Peter Fraenkel’s innovation was to hoist and suspend weights over disused mine shafts then use the power generated by lowering the weight inside the shaft to rebalance supply quickly.

Charlie added: “We’re responding to second-by-second or minute-by-minute imbalances on the Grid, which is more valuable. Our system has a lot of versatility, focusing initially on power.”

Independent analysis by Imperial College London supported the company’s claim that gravity energy storage was more cost-effective than current alternatives as well as being cleaner and having greater longevity.

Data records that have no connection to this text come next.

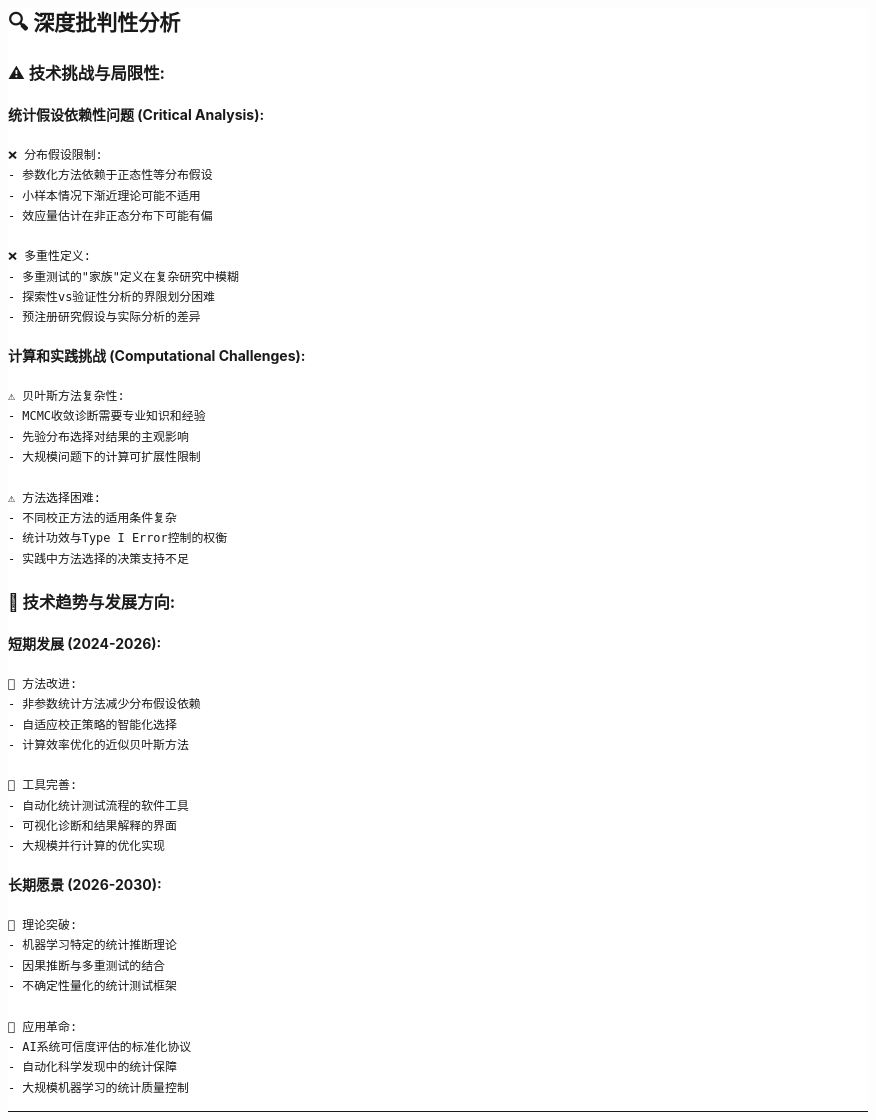 
## 🔍 **深度批判性分析**

### **⚠️ 技术挑战与局限性:**

#### **统计假设依赖性问题 (Critical Analysis):**
```
❌ 分布假设限制:
- 参数化方法依赖于正态性等分布假设
- 小样本情况下渐近理论可能不适用
- 效应量估计在非正态分布下可能有偏

❌ 多重性定义:
- 多重测试的"家族"定义在复杂研究中模糊
- 探索性vs验证性分析的界限划分困难
- 预注册研究假设与实际分析的差异
```

#### **计算和实践挑战 (Computational Challenges):**
```
⚠️ 贝叶斯方法复杂性:
- MCMC收敛诊断需要专业知识和经验
- 先验分布选择对结果的主观影响
- 大规模问题下的计算可扩展性限制

⚠️ 方法选择困难:
- 不同校正方法的适用条件复杂
- 统计功效与Type I Error控制的权衡
- 实践中方法选择的决策支持不足
```

### **🔮 技术趋势与发展方向:**

#### **短期发展 (2024-2026):**
```
🔄 方法改进:
- 非参数统计方法减少分布假设依赖
- 自适应校正策略的智能化选择
- 计算效率优化的近似贝叶斯方法

🔄 工具完善:
- 自动化统计测试流程的软件工具
- 可视化诊断和结果解释的界面
- 大规模并行计算的优化实现
```

#### **长期愿景 (2026-2030):**
```
🚀 理论突破:
- 机器学习特定的统计推断理论
- 因果推断与多重测试的结合
- 不确定性量化的统计测试框架

🚀 应用革命:
- AI系统可信度评估的标准化协议
- 自动化科学发现中的统计保障
- 大规模机器学习的统计质量控制
```

---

Like many heavy engineering projects, Gravitricity has a timeline of five to six years before it can begin to recoup cost. The initial grant of £175,000 from Innovate UK solidified the concept in 2017.

“We had put a patent in, but there wasn’t really any push to do anything,” said Charlie. “The funding from Innovate UK enabled us to employ a couple of people and get moving.”

More mechanical engineers led to further innovation, including the development of a multi-weight concept that increases the flexibility and power of a single system.

Project development manager Chris Yendell started working for Gravitricity after the second Innovate UK grant of £650,000 was awarded in 2019. His work is currently focused on the company’s scale 250kW concept demonstrator, which will be installed in Edinburgh; later he will begin developing a full-scale prototype.

Chris said: “Working at Gravitricity, we’re really motivated by the cause. It’s more than ‘just a job’. The end goal is something we all believe in.”

The company has also built a strong working relationship with Dutch company Huisman Equipment BV to help Gravitricity develop its winches. Gravitricity is also building relationships in Eastern and Central Europe, and South Africa. Partnering with countries who still have working mines enables the company to work with mining specialists, which gives them an indication of where Gravitricity might go in the long term.

“The initial plan is to deploy in existing mine shafts,” said Chris, “but we’ve done feasibility on sinking new shafts and deploying where it’s needed, which includes right in the middle of a city or near a wind farm. We’ll carry on doing R&D work on that and hopefully work with Innovate UK to achieve it.”